By Matters India Reporter

Nagpur, October 14, 2019: Women, particularly from Dalit community, need to organize themselves and affirm leadership skills to transform India with the ideals of Dr. Babasaheb Ambedkar, says Cynthia Stephen, social activist and researcher.

Dalit women are to work to bring Babasaheb’s dream of an equal and egalitarian society to fruition, she told a national conference in Nagpur.

Stephen’s study was on “Dalit Women’s Organising: Movements and their Role in empowering Dalit Women: A 21st Century Appraisal.”

She was one of the presenters of research paper during the national conference on “Babasaheb Ambedkar and Democracy,” October 9-10.

“One of the most remarkable contributions of Babasaheb to this country was his vision to empower women socially, economically and politically.

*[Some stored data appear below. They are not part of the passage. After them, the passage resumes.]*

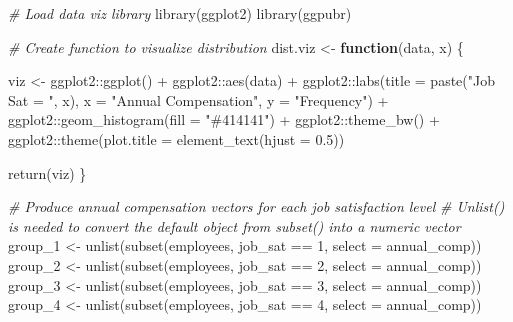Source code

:\documentclass[
]{book}
\newenvironment{Shaded}{\begin{snugshade}}{\end{snugshade}}
\newcommand{\AttributeTok}[1]{\textcolor[rgb]{0.77,0.63,0.00}{#1}}
\newcommand{\CommentTok}[1]{\textcolor[rgb]{0.56,0.35,0.01}{\textit{#1}}}
\newcommand{\ControlFlowTok}[1]{\textcolor[rgb]{0.13,0.29,0.53}{\textbf{#1}}}
\newcommand{\DecValTok}[1]{\textcolor[rgb]{0.00,0.00,0.81}{#1}}
\newcommand{\FloatTok}[1]{\textcolor[rgb]{0.00,0.00,0.81}{#1}}
\newcommand{\FunctionTok}[1]{\textcolor[rgb]{0.00,0.00,0.00}{#1}}
\newcommand{\NormalTok}[1]{#1}
\newcommand{\OtherTok}[1]{\textcolor[rgb]{0.56,0.35,0.01}{#1}}
\newcommand{\SpecialCharTok}[1]{\textcolor[rgb]{0.00,0.00,0.00}{#1}}
\newcommand{\StringTok}[1]{\textcolor[rgb]{0.31,0.60,0.02}{#1}}
\begin{document}
\begin{Shaded}
\begin{Highlighting}[]
\CommentTok{\# Load data viz library}
\FunctionTok{library}\NormalTok{(ggplot2)}
\FunctionTok{library}\NormalTok{(ggpubr)}

\CommentTok{\# Create function to visualize distribution}
\NormalTok{dist.viz }\OtherTok{\textless{}{-}} \ControlFlowTok{function}\NormalTok{(data, x) \{}
  
\NormalTok{viz }\OtherTok{\textless{}{-}}\NormalTok{ ggplot2}\SpecialCharTok{::}\FunctionTok{ggplot}\NormalTok{() }\SpecialCharTok{+} 
\NormalTok{       ggplot2}\SpecialCharTok{::}\FunctionTok{aes}\NormalTok{(data) }\SpecialCharTok{+} 
\NormalTok{       ggplot2}\SpecialCharTok{::}\FunctionTok{labs}\NormalTok{(}\AttributeTok{title =} \FunctionTok{paste}\NormalTok{(}\StringTok{"Job Sat = "}\NormalTok{, x), }\AttributeTok{x =} \StringTok{"Annual Compensation"}\NormalTok{, }\AttributeTok{y =} \StringTok{"Frequency"}\NormalTok{) }\SpecialCharTok{+} 
\NormalTok{       ggplot2}\SpecialCharTok{::}\FunctionTok{geom\_histogram}\NormalTok{(}\AttributeTok{fill =} \StringTok{"\#414141"}\NormalTok{) }\SpecialCharTok{+}
\NormalTok{       ggplot2}\SpecialCharTok{::}\FunctionTok{theme\_bw}\NormalTok{() }\SpecialCharTok{+}
\NormalTok{       ggplot2}\SpecialCharTok{::}\FunctionTok{theme}\NormalTok{(}\AttributeTok{plot.title =} \FunctionTok{element\_text}\NormalTok{(}\AttributeTok{hjust =} \FloatTok{0.5}\NormalTok{))}

  \FunctionTok{return}\NormalTok{(viz)}
\NormalTok{\}}

\CommentTok{\# Produce annual compensation vectors for each job satisfaction level}
\CommentTok{\# Unlist() is needed to convert the default object from subset() into a numeric vector}
\NormalTok{group\_1 }\OtherTok{\textless{}{-}} \FunctionTok{unlist}\NormalTok{(}\FunctionTok{subset}\NormalTok{(employees, job\_sat }\SpecialCharTok{==} \DecValTok{1}\NormalTok{, }\AttributeTok{select =}\NormalTok{ annual\_comp))}
\NormalTok{group\_2 }\OtherTok{\textless{}{-}} \FunctionTok{unlist}\NormalTok{(}\FunctionTok{subset}\NormalTok{(employees, job\_sat }\SpecialCharTok{==} \DecValTok{2}\NormalTok{, }\AttributeTok{select =}\NormalTok{ annual\_comp))}
\NormalTok{group\_3 }\OtherTok{\textless{}{-}} \FunctionTok{unlist}\NormalTok{(}\FunctionTok{subset}\NormalTok{(employees, job\_sat }\SpecialCharTok{==} \DecValTok{3}\NormalTok{, }\AttributeTok{select =}\NormalTok{ annual\_comp))}
\NormalTok{group\_4 }\OtherTok{\textless{}{-}} \FunctionTok{unlist}\NormalTok{(}\FunctionTok{subset}\NormalTok{(employees, job\_sat }\SpecialCharTok{==} \DecValTok{4}\NormalTok{, }\AttributeTok{select =}\NormalTok{ annual\_comp))}


\end{Highlighting}
\end{Shaded}
\end{document}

He was the first to organize women mill workers into union, hold special conclaves for women, and otherwise acknowledge their full and equal partnership in the work of annihilating caste and developing the poorest and most backward sections in Indian society, which included the women,” said Stephen, who is also a journalist.

Ambedkar’s pro-women labor policies and his championing the property and legal rights of women are an important if less known part of his legacy, she stressed.

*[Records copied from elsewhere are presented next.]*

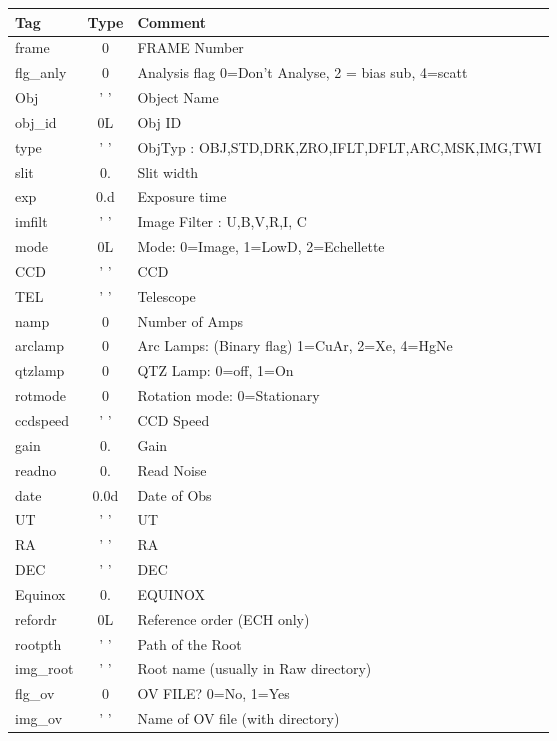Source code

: \documentclass[11pt,letterpaper,dvips]{article}
\begin{document}
\begin{enumerate}
\begin{enumerate}
	{\small
	\begin{tabular}{lcl}
	  \hline
	  Tag & Type & Comment \\
	  \hline
         frame & 0     & FRAME Number \\
         flg\_anly & 0   &  Analysis flag 0=Don't Analyse, 2 = bias sub, 4=scatt \\
         Obj & ' '       & Object Name \\
         obj\_id & 0L     & Obj ID \\
         type & ' '    & ObjTyp : OBJ,STD,DRK,ZRO,IFLT,DFLT,ARC,MSK,IMG,TWI \\
         slit & 0.    & Slit width \\
         exp & 0.d        & Exposure time \\
         imfilt & ' '     & Image Filter : U,B,V,R,I, C \\
         mode & 0L     & Mode:  0=Image, 1=LowD, 2=Echellette \\
         CCD & ' '     & CCD \\
         TEL & ' '    & Telescope \\
         namp & 0     & Number of Amps \\
         arclamp& 0 & Arc Lamps: (Binary flag)  1=CuAr, 2=Xe, 4=HgNe \\
         qtzlamp& 0 & QTZ Lamp: 0=off, 1=On \\
         rotmode& 0&  Rotation mode: 0=Stationary\\ 
         ccdspeed& ' ' &        CCD Speed \\
         gain & 0.     & Gain \\
         readno & 0.     & Read Noise \\
         date & 0.0d    & Date of Obs \\
         UT & ' '    & UT \\
         RA & ' '    & RA \\
         DEC & ' '    & DEC \\
         Equinox & 0.     & EQUINOX \\
         refordr& 0L &         Reference order (ECH only) \\
         rootpth & ' '    & Path of the Root \\
         img\_root & ' '   & Root name (usually in Raw directory) \\
         flg\_ov &  0     & OV FILE?  0=No, 1=Yes   \\
         img\_ov &  ' '   & Name of OV file (with directory) \\

\end{tabular}}
\end{enumerate}
\end{enumerate}
\end{document}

Her paper traced the trajectory of Dalit women’s movements and organizing, their resistance, institution building, and empowerment in the immediate pre and post-independent period and appraised the situation of the movements at the present day.

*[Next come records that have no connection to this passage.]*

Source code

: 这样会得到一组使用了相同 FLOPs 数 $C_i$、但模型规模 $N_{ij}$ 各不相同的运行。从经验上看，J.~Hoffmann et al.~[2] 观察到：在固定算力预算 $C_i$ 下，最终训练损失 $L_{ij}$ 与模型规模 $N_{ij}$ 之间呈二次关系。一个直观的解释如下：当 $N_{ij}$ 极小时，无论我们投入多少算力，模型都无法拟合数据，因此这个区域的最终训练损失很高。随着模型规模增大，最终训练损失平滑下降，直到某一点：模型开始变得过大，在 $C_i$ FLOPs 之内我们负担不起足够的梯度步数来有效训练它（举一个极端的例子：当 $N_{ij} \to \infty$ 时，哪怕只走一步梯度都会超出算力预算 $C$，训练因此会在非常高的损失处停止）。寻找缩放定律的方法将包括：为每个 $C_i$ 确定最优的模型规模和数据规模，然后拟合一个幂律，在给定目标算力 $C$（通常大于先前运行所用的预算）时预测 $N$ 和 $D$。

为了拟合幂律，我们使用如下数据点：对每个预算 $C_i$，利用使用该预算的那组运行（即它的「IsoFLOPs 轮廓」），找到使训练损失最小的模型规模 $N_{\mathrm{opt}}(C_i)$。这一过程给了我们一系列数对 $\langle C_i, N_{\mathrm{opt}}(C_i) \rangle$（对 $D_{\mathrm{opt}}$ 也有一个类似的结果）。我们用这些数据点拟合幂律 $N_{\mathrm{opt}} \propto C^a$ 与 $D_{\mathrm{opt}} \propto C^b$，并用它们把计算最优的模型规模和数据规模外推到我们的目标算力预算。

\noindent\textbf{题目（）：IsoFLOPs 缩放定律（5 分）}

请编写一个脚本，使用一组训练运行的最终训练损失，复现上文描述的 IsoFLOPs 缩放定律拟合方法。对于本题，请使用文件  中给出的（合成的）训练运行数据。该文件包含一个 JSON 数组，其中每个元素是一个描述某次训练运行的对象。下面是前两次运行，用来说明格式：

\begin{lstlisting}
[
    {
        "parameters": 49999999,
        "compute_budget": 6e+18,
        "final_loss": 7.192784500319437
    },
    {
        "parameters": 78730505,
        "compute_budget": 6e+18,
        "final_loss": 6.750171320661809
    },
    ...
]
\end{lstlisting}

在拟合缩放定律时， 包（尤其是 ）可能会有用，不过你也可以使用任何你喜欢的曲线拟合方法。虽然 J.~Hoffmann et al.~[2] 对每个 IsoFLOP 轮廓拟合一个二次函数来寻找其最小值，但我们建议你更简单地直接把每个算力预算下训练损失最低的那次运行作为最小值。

India needs “a new politics and a new language to shape Dalit women movements, and for the country in general and the Dalit community, in particular, to recognize and affirm the leadership capabilities and skills of the women, especially those from the grassroots, and to encourage, accept and collaboratively work to bring Babasaheb’s dream of an equal and egalitarian society to fruition,” said Stephen, former consultant, Government and Community Relations at International Justice Mission.

In Sanskrit, the word ‘Dalit’ means ‘trampled upon’ and refers to all marginalized people outside the four-tier rigid Hindu caste system.

India has 201 million Dalits or socially disadvantaged group out of 1.2 billion people, according to government data.

India is home to more than 80 million Dalit women, who form about 17 percent of India’s female population.

More than 100 scholars, academics, philosophers, activists and Buddhist practitioners and others attended the conference and 54 papers connected with the overall subject of “Dr. Ambedkar and democracy” were presented.

The sub-topics covered broad thematic domains: roots of Dr. Ambedkar’s vision and practice of democracy, Ambedkar and democratic movement in India: historical assessment, philosophy and scope of democracy in Ambedkar’s thoughts and philosophy, Buddhism and deep democracy, annihilation of caste and democracy, democratic movement in India and its global significance and democracy and cultural transformation.